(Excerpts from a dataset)

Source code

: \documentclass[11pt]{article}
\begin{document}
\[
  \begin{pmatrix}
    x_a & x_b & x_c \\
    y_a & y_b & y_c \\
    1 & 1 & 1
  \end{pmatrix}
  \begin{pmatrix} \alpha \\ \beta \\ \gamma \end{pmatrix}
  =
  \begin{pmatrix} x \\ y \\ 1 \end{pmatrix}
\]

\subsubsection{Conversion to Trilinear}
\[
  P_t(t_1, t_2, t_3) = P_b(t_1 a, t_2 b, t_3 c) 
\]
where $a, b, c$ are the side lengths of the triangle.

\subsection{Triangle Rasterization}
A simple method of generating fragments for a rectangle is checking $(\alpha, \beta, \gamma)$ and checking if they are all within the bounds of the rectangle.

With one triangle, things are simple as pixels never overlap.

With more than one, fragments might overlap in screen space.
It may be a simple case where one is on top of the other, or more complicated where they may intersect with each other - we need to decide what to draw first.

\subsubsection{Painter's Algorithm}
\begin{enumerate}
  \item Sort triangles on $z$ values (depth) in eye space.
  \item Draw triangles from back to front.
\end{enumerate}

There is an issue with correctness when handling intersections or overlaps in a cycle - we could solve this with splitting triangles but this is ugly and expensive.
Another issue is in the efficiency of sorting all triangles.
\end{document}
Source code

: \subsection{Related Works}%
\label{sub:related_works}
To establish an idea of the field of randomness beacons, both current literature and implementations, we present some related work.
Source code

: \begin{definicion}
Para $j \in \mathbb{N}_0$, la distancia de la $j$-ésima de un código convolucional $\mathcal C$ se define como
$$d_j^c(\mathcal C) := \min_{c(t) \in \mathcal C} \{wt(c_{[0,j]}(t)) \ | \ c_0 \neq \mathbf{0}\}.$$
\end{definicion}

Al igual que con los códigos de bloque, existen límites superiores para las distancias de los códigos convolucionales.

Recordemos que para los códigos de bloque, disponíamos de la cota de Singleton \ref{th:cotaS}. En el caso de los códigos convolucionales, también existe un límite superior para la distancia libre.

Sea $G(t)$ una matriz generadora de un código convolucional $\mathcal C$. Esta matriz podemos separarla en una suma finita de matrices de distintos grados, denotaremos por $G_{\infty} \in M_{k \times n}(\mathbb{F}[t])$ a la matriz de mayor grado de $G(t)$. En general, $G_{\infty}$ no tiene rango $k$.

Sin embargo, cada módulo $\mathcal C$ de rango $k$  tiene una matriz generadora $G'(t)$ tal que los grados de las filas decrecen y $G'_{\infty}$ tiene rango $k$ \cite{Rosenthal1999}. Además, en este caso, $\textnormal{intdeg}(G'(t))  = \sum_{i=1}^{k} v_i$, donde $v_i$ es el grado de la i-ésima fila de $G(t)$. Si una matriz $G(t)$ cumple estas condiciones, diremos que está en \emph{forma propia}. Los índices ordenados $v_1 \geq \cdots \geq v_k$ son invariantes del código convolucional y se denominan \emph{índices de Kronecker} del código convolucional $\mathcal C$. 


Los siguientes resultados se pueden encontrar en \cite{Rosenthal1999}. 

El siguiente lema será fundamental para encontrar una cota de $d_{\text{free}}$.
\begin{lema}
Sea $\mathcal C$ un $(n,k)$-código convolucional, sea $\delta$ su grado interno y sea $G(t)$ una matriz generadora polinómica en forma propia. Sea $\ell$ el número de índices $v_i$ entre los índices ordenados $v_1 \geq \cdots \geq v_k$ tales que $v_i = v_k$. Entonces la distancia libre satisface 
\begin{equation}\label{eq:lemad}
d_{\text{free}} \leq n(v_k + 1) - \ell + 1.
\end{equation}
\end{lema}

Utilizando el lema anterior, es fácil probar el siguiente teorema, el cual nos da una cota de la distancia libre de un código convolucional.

| Goal of the exercise |
Which lines of the data above contain the string "label"? Copy each of them.

| Solved exercise |
\label{sub:related_works}
\begin{equation}\label{eq:lemad}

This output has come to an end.